-- YOUR GOAL --
Print every record below exactly as written.
-- DATA FOR ANALYSIS follows --
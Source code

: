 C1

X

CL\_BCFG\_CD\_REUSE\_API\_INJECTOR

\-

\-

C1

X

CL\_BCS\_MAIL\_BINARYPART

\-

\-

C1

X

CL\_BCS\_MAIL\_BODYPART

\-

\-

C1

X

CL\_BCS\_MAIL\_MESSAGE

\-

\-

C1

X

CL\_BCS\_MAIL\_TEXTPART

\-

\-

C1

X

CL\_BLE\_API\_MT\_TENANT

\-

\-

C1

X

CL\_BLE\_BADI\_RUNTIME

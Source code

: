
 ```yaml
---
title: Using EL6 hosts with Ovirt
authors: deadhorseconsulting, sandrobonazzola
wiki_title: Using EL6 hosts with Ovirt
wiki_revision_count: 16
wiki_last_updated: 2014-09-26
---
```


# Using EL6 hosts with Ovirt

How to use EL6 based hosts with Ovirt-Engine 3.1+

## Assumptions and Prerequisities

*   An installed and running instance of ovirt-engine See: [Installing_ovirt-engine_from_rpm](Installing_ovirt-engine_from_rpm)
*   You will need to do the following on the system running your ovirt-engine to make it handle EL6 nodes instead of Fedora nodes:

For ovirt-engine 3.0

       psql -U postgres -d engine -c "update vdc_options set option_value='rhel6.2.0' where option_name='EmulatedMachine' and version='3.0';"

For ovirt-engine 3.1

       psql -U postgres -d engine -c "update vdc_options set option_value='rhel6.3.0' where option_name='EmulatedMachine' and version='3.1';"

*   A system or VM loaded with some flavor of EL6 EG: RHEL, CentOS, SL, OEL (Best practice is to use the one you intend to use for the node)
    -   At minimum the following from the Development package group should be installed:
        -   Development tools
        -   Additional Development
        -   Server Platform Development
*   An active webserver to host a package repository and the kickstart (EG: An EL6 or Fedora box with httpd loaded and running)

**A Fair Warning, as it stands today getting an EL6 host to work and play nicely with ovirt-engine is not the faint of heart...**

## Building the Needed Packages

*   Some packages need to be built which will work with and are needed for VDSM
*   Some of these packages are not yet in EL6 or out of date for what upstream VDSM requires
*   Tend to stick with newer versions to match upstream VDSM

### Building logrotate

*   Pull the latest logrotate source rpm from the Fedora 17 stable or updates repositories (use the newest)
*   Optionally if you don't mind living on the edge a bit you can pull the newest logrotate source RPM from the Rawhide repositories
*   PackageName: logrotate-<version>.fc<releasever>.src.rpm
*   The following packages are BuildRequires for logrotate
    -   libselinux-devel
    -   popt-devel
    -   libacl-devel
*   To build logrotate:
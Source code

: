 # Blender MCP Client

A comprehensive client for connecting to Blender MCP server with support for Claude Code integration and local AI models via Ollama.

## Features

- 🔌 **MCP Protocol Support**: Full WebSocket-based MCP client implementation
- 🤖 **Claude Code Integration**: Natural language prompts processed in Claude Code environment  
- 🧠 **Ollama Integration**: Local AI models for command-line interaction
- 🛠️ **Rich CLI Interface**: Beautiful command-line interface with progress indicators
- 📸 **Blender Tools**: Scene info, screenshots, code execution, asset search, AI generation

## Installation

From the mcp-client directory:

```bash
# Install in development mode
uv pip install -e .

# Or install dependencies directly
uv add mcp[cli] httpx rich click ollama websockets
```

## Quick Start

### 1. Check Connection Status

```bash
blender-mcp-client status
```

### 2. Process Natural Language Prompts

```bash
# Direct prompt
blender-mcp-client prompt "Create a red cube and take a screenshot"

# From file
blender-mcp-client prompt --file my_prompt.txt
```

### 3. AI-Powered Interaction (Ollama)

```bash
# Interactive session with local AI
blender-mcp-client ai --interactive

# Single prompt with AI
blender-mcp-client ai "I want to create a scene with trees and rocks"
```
-- DATA FOR ANALYSIS concluded --
-- WRITTEN SOLUTION --
Source code

: C1

X

CL\_BCFG\_CD\_REUSE\_API\_INJECTOR

\-

\-

C1

X

CL\_BCS\_MAIL\_BINARYPART

\-

\-

C1

X

CL\_BCS\_MAIL\_BODYPART

\-

\-

C1

X

CL\_BCS\_MAIL\_MESSAGE

\-

\-

C1

X

CL\_BCS\_MAIL\_TEXTPART

\-

\-

C1

X

CL\_BLE\_API\_MT\_TENANT

\-

\-

C1

X

CL\_BLE\_BADI\_RUNTIME

Source code

:
 ```yaml
---
title: Using EL6 hosts with Ovirt
authors: deadhorseconsulting, sandrobonazzola
wiki_title: Using EL6 hosts with Ovirt
wiki_revision_count: 16
wiki_last_updated: 2014-09-26
---
```


# Using EL6 hosts with Ovirt

How to use EL6 based hosts with Ovirt-Engine 3.1+

## Assumptions and Prerequisities

*   An installed and running instance of ovirt-engine See: [Installing_ovirt-engine_from_rpm](Installing_ovirt-engine_from_rpm)
*   You will need to do the following on the system running your ovirt-engine to make it handle EL6 nodes instead of Fedora nodes:

For ovirt-engine 3.0

       psql -U postgres -d engine -c "update vdc_options set option_value='rhel6.2.0' where option_name='EmulatedMachine' and version='3.0';"

For ovirt-engine 3.1

       psql -U postgres -d engine -c "update vdc_options set option_value='rhel6.3.0' where option_name='EmulatedMachine' and version='3.1';"

*   A system or VM loaded with some flavor of EL6 EG: RHEL, CentOS, SL, OEL (Best practice is to use the one you intend to use for the node)
    -   At minimum the following from the Development package group should be installed:
        -   Development tools
        -   Additional Development
        -   Server Platform Development
*   An active webserver to host a package repository and the kickstart (EG: An EL6 or Fedora box with httpd loaded and running)

**A Fair Warning, as it stands today getting an EL6 host to work and play nicely with ovirt-engine is not the faint of heart...**

## Building the Needed Packages

*   Some packages need to be built which will work with and are needed for VDSM
*   Some of these packages are not yet in EL6 or out of date for what upstream VDSM requires
*   Tend to stick with newer versions to match upstream VDSM

### Building logrotate

*   Pull the latest logrotate source rpm from the Fedora 17 stable or updates repositories (use the newest)
*   Optionally if you don't mind living on the edge a bit you can pull the newest logrotate source RPM from the Rawhide repositories
*   PackageName: logrotate-<version>.fc<releasever>.src.rpm
*   The following packages are BuildRequires for logrotate
    -   libselinux-devel
    -   popt-devel
    -   libacl-devel
*   To build logrotate:
Source code

: # Blender MCP Client

A comprehensive client for connecting to Blender MCP server with support for Claude Code integration and local AI models via Ollama.

## Features

- 🔌 **MCP Protocol Support**: Full WebSocket-based MCP client implementation
- 🤖 **Claude Code Integration**: Natural language prompts processed in Claude Code environment  
- 🧠 **Ollama Integration**: Local AI models for command-line interaction
- 🛠️ **Rich CLI Interface**: Beautiful command-line interface with progress indicators
- 📸 **Blender Tools**: Scene info, screenshots, code execution, asset search, AI generation

## Installation

From the mcp-client directory:

```bash
# Install in development mode
uv pip install -e .

# Or install dependencies directly
uv add mcp[cli] httpx rich click ollama websockets
```

## Quick Start

### 1. Check Connection Status

```bash
blender-mcp-client status
```

### 2. Process Natural Language Prompts

```bash
# Direct prompt
blender-mcp-client prompt "Create a red cube and take a screenshot"

# From file
blender-mcp-client prompt --file my_prompt.txt
```

### 3. AI-Powered Interaction (Ollama)

```bash
# Interactive session with local AI
blender-mcp-client ai --interactive

# Single prompt with AI
blender-mcp-client ai "I want to create a scene with trees and rocks"
```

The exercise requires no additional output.